* **Task prompt**:
An acceptable answer repeats exactly the line with "- **2025-10-16:** Se" and each line after it through the end of the entries, and includes nothing else.

[[ Source material open ]]

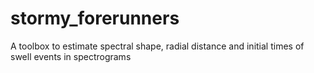 # stormy_forerunners
A toolbox to estimate spectral shape, radial distance and initial times of swell events in spectrograms
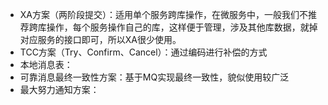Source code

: 


- XA方案（两阶段提交）：适用单个服务跨库操作，在微服务中，一般我们不推荐跨库操作，每个服务操作自己的库，这样便于管理，涉及其他库数据，就掉对应服务的接口即可，所以XA很少使用。
- TCC方案（Try、Confirm、Cancel）：通过编码进行补偿的方式
- 本地消息表：
- 可靠消息最终一致性方案：基于MQ实现最终一致性，貌似使用较广泛
- 最大努力通知方案：

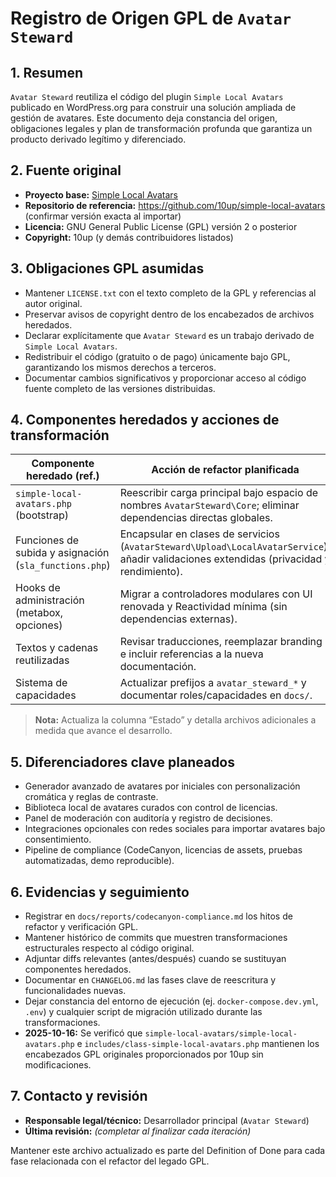 # Registro de Origen GPL de `Avatar Steward`

## 1. Resumen

`Avatar Steward` reutiliza el código del plugin `Simple Local Avatars` publicado en WordPress.org para construir una solución ampliada de gestión de avatares. Este documento deja constancia del origen, obligaciones legales y plan de transformación profunda que garantiza un producto derivado legítimo y diferenciado.

## 2. Fuente original

- **Proyecto base:** [Simple Local Avatars](https://wordpress.org/plugins/simple-local-avatars/)
- **Repositorio de referencia:** https://github.com/10up/simple-local-avatars (confirmar versión exacta al importar)
- **Licencia:** GNU General Public License (GPL) versión 2 o posterior
- **Copyright:** 10up (y demás contribuidores listados)

## 3. Obligaciones GPL asumidas

- Mantener `LICENSE.txt` con el texto completo de la GPL y referencias al autor original.
- Preservar avisos de copyright dentro de los encabezados de archivos heredados.
- Declarar explícitamente que `Avatar Steward` es un trabajo derivado de `Simple Local Avatars`.
- Redistribuir el código (gratuito o de pago) únicamente bajo GPL, garantizando los mismos derechos a terceros.
- Documentar cambios significativos y proporcionar acceso al código fuente completo de las versiones distribuidas.

## 4. Componentes heredados y acciones de transformación

| Componente heredado (ref.) | Acción de refactor planificada | Estado |
| --- | --- | --- |
| `simple-local-avatars.php` (bootstrap) | Reescribir carga principal bajo espacio de nombres `AvatarSteward\Core`; eliminar dependencias directas globales. | Pendiente |
| Funciones de subida y asignación (`sla_functions.php`) | Encapsular en clases de servicios (`AvatarSteward\Upload\LocalAvatarService`), añadir validaciones extendidas (privacidad y rendimiento). | Pendiente |
| Hooks de administración (metabox, opciones) | Migrar a controladores modulares con UI renovada y Reactividad mínima (sin dependencias externas). | Pendiente |
| Textos y cadenas reutilizadas | Revisar traducciones, reemplazar branding e incluir referencias a la nueva documentación. | Pendiente |
| Sistema de capacidades | Actualizar prefijos a `avatar_steward_*` y documentar roles/capacidades en `docs/`. | Pendiente |

> **Nota:** Actualiza la columna “Estado” y detalla archivos adicionales a medida que avance el desarrollo.

## 5. Diferenciadores clave planeados

- Generador avanzado de avatares por iniciales con personalización cromática y reglas de contraste.
- Biblioteca local de avatares curados con control de licencias.
- Panel de moderación con auditoría y registro de decisiones.
- Integraciones opcionales con redes sociales para importar avatares bajo consentimiento.
- Pipeline de compliance (CodeCanyon, licencias de assets, pruebas automatizadas, demo reproducible).

## 6. Evidencias y seguimiento

- Registrar en `docs/reports/codecanyon-compliance.md` los hitos de refactor y verificación GPL.
- Mantener histórico de commits que muestren transformaciones estructurales respecto al código original.
- Adjuntar diffs relevantes (antes/después) cuando se sustituyan componentes heredados.
- Documentar en `CHANGELOG.md` las fases clave de reescritura y funcionalidades nuevas.
- Dejar constancia del entorno de ejecución (ej. `docker-compose.dev.yml`, `.env`) y cualquier script de migración utilizado durante las transformaciones.
- **2025-10-16:** Se verificó que `simple-local-avatars/simple-local-avatars.php` e `includes/class-simple-local-avatars.php` mantienen los encabezados GPL originales proporcionados por 10up sin modificaciones.

## 7. Contacto y revisión

- **Responsable legal/técnico:** Desarrollador principal (`Avatar Steward`)
- **Última revisión:** _(completar al finalizar cada iteración)_

Mantener este archivo actualizado es parte del Definition of Done para cada fase relacionada con el refactor del legado GPL.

[[ Source material closed ]]

* **Expected output**:
- **2025-10-16:** Se verificó que `simple-local-avatars/simple-local-avatars.php` e `includes/class-simple-local-avatars.php` mantienen los encabezados GPL originales proporcionados por 10up sin modificaciones.

## 7. Contacto y revisión

- **Responsable legal/técnico:** Desarrollador principal (`Avatar Steward`)
- **Última revisión:** _(completar al finalizar cada iteración)_

Mantener este archivo actualizado es parte del Definition of Done para cada fase relacionada con el refactor del legado GPL.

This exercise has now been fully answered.